▶ _Dataset records_
★ ★ ★

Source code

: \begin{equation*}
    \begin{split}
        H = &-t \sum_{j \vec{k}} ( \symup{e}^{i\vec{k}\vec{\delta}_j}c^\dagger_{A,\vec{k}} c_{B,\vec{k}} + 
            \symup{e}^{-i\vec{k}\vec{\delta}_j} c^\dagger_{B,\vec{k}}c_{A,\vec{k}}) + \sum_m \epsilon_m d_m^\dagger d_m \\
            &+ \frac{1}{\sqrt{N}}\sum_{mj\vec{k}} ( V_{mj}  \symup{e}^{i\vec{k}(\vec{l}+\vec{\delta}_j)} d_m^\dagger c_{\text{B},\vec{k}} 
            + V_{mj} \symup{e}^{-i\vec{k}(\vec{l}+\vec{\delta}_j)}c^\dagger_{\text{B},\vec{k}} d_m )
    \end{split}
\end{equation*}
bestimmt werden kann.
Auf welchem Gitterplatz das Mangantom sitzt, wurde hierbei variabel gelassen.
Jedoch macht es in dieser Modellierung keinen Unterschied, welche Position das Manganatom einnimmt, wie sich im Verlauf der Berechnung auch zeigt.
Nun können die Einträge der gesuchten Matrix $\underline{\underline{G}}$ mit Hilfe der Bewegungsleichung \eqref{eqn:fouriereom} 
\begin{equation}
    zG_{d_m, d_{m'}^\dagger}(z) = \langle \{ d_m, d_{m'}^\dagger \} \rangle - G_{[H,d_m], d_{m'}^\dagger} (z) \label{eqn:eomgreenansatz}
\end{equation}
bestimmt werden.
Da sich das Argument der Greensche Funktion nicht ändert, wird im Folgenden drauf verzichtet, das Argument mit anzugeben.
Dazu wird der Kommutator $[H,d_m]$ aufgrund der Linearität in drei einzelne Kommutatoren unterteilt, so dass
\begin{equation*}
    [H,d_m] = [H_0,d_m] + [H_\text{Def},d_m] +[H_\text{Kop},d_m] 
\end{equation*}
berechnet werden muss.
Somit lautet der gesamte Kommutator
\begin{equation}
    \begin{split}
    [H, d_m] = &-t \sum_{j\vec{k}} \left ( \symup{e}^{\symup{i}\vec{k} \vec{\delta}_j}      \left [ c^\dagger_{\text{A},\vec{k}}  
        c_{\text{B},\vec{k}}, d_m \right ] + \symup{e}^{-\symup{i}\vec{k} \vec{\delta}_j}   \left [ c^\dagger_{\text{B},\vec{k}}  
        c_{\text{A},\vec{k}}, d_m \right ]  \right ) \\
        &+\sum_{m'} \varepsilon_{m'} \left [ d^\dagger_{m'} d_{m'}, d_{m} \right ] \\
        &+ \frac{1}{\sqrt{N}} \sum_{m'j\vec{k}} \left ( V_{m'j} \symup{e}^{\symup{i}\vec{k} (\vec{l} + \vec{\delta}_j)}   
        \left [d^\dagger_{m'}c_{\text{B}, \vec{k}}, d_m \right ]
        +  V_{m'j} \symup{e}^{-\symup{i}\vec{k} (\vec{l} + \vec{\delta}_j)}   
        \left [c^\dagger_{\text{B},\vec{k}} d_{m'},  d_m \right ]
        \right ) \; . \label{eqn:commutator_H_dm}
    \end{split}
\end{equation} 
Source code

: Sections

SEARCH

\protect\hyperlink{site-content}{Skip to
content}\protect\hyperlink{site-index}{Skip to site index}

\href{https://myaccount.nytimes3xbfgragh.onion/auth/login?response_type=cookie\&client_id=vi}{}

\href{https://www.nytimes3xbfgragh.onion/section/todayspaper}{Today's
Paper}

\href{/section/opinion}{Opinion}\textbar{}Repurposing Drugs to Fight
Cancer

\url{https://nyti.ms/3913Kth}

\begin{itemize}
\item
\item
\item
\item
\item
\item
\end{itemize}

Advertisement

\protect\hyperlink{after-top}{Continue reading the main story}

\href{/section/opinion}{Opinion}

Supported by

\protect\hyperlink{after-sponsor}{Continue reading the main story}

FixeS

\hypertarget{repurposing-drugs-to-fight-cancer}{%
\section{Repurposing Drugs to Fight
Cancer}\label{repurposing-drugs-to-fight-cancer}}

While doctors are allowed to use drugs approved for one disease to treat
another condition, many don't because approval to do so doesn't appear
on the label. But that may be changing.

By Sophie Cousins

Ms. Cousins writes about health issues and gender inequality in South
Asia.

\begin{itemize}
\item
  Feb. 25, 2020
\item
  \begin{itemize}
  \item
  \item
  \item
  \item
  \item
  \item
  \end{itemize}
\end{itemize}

★ ★ ★

▶ _Task to carry out_
Using the listing above, count the lines that contain the word "href" and state only that number.

▶ _Solution to this problem_
4